## [Work item]
For each line in the material below that holds "authentication", copy that line.

## [Entries shown]
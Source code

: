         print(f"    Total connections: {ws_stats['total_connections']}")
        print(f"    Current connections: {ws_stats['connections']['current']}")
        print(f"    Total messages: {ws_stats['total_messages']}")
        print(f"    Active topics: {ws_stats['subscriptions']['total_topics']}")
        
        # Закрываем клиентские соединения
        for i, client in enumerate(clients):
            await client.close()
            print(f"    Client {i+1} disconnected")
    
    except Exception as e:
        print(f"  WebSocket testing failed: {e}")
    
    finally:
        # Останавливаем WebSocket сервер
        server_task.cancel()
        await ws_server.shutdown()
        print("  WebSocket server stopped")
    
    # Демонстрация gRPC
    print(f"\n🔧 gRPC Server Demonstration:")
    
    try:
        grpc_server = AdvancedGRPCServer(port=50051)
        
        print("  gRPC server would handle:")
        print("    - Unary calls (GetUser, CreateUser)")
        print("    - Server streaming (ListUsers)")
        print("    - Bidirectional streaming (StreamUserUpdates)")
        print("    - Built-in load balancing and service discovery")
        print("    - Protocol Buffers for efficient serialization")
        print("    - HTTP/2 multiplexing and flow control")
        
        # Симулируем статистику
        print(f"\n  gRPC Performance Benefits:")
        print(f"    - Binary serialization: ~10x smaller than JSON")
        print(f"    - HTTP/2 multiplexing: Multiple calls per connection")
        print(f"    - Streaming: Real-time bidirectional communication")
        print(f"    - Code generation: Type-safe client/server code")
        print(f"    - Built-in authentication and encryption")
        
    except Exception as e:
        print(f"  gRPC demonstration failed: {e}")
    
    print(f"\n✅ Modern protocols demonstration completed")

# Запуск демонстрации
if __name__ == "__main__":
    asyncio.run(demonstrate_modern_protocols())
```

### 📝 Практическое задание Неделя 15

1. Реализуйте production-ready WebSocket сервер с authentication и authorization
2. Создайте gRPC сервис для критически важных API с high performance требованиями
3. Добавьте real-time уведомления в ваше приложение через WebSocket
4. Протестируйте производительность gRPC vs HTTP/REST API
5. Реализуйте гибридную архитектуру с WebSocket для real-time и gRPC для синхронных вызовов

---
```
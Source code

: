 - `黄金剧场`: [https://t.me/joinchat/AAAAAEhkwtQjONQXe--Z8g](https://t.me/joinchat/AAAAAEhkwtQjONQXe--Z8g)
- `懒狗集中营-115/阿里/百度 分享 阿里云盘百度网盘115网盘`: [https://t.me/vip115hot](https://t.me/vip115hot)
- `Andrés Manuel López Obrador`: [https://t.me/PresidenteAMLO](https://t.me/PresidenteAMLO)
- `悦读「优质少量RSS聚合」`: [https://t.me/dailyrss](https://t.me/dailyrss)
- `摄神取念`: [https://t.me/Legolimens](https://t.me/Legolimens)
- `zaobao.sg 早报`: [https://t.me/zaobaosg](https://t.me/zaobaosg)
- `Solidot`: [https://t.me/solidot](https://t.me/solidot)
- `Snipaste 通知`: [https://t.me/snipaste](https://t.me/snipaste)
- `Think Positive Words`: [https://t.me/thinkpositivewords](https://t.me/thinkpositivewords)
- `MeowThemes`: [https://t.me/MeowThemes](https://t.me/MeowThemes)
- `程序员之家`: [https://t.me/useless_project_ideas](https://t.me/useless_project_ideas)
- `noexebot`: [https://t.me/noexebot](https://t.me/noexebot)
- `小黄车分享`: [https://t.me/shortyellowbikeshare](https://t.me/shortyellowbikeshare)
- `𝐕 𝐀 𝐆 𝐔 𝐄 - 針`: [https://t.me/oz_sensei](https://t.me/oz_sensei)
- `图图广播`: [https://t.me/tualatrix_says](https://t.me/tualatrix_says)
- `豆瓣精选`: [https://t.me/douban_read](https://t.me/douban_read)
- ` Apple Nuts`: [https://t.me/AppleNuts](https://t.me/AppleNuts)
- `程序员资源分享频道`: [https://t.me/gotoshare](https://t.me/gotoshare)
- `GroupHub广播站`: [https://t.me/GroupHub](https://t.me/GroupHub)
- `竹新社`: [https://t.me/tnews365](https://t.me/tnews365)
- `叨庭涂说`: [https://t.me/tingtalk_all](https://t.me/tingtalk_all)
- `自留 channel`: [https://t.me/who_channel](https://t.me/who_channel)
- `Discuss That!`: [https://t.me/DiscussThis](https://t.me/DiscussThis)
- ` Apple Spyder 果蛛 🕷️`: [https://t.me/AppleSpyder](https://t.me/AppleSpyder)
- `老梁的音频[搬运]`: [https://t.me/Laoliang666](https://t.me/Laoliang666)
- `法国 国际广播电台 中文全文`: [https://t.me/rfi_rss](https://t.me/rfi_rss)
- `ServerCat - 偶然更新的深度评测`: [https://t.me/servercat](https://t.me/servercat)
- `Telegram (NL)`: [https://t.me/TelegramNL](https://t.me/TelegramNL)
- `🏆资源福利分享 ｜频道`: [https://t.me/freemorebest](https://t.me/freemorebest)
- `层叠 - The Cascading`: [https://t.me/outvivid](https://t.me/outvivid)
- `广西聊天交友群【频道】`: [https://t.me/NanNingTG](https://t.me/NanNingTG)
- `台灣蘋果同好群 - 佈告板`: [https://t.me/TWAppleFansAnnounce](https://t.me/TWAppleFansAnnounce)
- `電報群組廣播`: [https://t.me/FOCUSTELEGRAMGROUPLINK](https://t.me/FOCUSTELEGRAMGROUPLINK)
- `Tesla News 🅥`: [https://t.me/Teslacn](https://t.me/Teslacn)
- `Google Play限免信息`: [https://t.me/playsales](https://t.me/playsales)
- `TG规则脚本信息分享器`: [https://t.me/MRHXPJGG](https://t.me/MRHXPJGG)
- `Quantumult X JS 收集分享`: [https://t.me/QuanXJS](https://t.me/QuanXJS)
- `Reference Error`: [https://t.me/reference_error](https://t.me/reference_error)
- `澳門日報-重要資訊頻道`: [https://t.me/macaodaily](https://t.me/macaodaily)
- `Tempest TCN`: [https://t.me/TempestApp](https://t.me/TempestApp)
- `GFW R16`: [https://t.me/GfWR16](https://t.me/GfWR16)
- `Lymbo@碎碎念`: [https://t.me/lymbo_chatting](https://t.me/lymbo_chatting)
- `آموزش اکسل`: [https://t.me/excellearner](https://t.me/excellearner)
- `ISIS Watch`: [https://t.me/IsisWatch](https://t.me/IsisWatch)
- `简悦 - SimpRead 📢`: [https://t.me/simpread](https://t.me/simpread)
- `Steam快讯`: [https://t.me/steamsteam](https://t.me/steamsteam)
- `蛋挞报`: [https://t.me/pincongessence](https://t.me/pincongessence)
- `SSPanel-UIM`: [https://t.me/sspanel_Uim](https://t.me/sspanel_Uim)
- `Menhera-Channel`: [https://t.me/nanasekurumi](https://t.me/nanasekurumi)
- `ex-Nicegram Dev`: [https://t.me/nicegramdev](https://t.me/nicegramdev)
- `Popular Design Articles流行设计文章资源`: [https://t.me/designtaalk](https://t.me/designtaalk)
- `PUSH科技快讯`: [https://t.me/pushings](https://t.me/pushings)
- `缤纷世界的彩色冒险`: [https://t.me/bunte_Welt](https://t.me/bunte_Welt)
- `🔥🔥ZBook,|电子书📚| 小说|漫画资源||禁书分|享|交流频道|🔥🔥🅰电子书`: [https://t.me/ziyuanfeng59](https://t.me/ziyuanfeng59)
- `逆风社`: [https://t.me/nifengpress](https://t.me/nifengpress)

## [Answer section]
        print(f"    - Built-in authentication and encryption")
1. Реализуйте production-ready WebSocket сервер с authentication и authorization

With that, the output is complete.